You’ve never heard of William Goebel. But some believe that the Huey Long-like Goebel was smart and ruthless enough to have achieved higher office – perhaps even the Presidency – if he had not been assassinated only weeks after that 1899 election, when he was 44 years old.
I got interested in Goebel after Betsy Golden Kellem, mentioned him in a recent post to her fabulous blog, which is called Drinks With Dead People.
(You can click here if you’d like to read Drinks With Dead People, which I highly recommend. The only problem with Betsy’s blog is that she posts somewhat infrequently – unlike 2 or 3 lines, Betsy has chosen quality over quantity when it comes to blogging.)
Goebel was a lawyer who specialized in suing the Louisville & Nashville Railroad, which was the largest railroad in the state. He was only 31 years old when he was elected to the Kentucky Senate from Covington (the second-largest city in the state at the time) in 1887.

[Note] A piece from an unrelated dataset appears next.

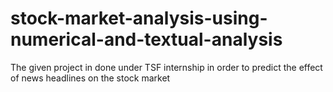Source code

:# stock-market-analysis-using-numerical-and-textual-analysis
The given project in done under TSF internship in order to predict the effect of news headlines on the stock market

Goebel’s margin of victory in that first race was a mere 56 votes. But he seems to have learned the tricks of the political trade quickly. Six years later, he overwhelmed his opponent by a three-to-one margin.
Irvin Cobb, a Paducah newspaperman who covered Kentucky politics for many years, later wrote these words about Goebel:
[T]here is no doubt but that Goebel aimed at the ultimate betterment of plain people; the trouble was that his good motives and his clear reasonings were cankered by a lust for authority which gnawed at the man day and night, making him a malignant and a menacing force. . . . He loved power as drunkards love their bottle and he would have waded through blood up to his armpits to have his way.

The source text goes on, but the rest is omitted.